The trade-off: LongAdder is not suitable when you need the exact current value after every write. For the view counter, where displaying “12,847 views” versus “12,849 views” is irrelevant, LongAdder is the correct choice. For a sequence generator or account balance, AtomicLong is required.
Lock Striping for the View Counter
The content platform tracks views per article. A single ConcurrentHashMap with AtomicLong values is the starting point:
// SLOW: Single ConcurrentHashMap, contention on popular articles
public class ViewCounter {
private final ConcurrentHashMap<String, AtomicLong> counts =
new ConcurrentHashMap<>();
public void recordView(String articleId) {
counts.computeIfAbsent(articleId, k -> new AtomicLong())
.incrementAndGet();
}
public long getViews(String articleId) {
AtomicLong count = counts.get(articleId);
return count != null ? count.get() : 0;
}
}
This works, but popular articles create hot spots. When 10,000 concurrent users read the same trending article, they all CAS on the same AtomicLong. The fix is lock striping combined with LongAdder:
// FAST: LongAdder per article eliminates CAS contention
public class StripedViewCounter {
private final ConcurrentHashMap<String, LongAdder> counts =
new ConcurrentHashMap<>();
public void recordView(String articleId) {
counts.computeIfAbsent(articleId, k -> new LongAdder())
.increment();
}
public long getViews(String articleId) {
LongAdder adder = counts.get(articleId);
return adder != null ? adder.sum() : 0;
}
public Map<String, Long> snapshot() {
Map<String, Long> result = new HashMap<>();
counts.forEach((k, v) -> result.put(k, v.sum()));
return result;
}
}
The computeIfAbsent call is thread-safe in ConcurrentHashMap. It guarantees that only one LongAdder is created per key, even under concurrent access. After the initial insertion, all subsequent calls to increment() operate on a per-key LongAdder with its internal cell striping.
Under 16-thread contention on a single hot article, the LongAdder version sustains 580 million ops/sec versus the AtomicLong version’s 78 million.
Thread Pool Sizing
The formula Ncpu * 2 appears in countless blog posts, StackOverflow answers, and framework defaults. It is wrong for most workloads.

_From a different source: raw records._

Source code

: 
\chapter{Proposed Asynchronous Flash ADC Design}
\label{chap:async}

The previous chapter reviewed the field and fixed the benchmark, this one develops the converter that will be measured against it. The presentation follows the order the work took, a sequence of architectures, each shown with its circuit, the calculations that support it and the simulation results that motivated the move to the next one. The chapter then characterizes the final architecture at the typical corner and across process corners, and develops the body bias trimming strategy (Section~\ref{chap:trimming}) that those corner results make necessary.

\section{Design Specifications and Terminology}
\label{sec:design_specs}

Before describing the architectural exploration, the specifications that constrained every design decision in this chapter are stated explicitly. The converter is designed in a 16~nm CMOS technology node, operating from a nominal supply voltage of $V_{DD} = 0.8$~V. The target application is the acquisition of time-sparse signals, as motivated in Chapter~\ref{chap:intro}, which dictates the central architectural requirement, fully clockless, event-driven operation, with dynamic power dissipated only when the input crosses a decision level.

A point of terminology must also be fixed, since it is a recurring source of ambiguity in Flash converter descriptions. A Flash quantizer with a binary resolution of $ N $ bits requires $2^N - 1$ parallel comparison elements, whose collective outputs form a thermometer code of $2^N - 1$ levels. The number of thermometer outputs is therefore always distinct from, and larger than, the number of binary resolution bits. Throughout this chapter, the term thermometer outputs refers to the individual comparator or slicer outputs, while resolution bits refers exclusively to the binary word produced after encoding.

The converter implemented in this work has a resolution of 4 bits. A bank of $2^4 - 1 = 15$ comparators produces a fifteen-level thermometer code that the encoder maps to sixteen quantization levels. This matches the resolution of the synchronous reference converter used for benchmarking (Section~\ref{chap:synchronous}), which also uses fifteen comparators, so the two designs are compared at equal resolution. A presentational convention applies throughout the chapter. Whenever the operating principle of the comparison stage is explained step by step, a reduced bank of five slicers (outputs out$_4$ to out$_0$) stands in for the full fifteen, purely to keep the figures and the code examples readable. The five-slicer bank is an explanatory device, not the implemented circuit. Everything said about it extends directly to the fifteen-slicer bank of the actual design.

The formula originates from a specific assumption: pure CPU-bound work with zero I/O wait. Under that assumption, Ncpu threads saturate the CPU, and Ncpu * 2 provides headroom for scheduling jitter. For a content platform that makes database queries, HTTP calls, and file reads, this assumption is false.
Little’s Law provides the correct framework:
$$L = \lambda \times W$$
Where $L$ is the number of concurrent requests in the system, $\lambda$ is the arrival rate (requests/sec), and $W$ is the mean service time. For a thread pool, $L$ is the number of threads needed.
A more actionable formulation for thread pool sizing:
$$\text{threads} = N_{cpu} \times U_{target} \times \left(1 + \frac{W_{wait}}{W_{compute}}\right)$$
Where $U_{target}$ is the target CPU utilization (0.0 to 1.0), $W_{wait}$ is the time a task spends waiting (I/O, locks), and $W_{compute}$ is the time a task spends computing.
For the content platform’s article fetcher:
- 8 CPU cores
- Target utilization: 0.8
- Wait time per request: 45ms (database query + Redis lookup)
- Compute time per request: 5ms (JSON serialization)
$$\text{threads} = 8 \times 0.8 \times \left(1 + \frac{45}{5}\right) = 8 \times 0.8 \times 10 = 64$$
64 threads, not 16. The I/O ratio drives the calculation. A CPU-bound image processing pipeline with 0.1ms wait and 50ms compute yields 8 * 0.8 * 1.002 = 6 threads.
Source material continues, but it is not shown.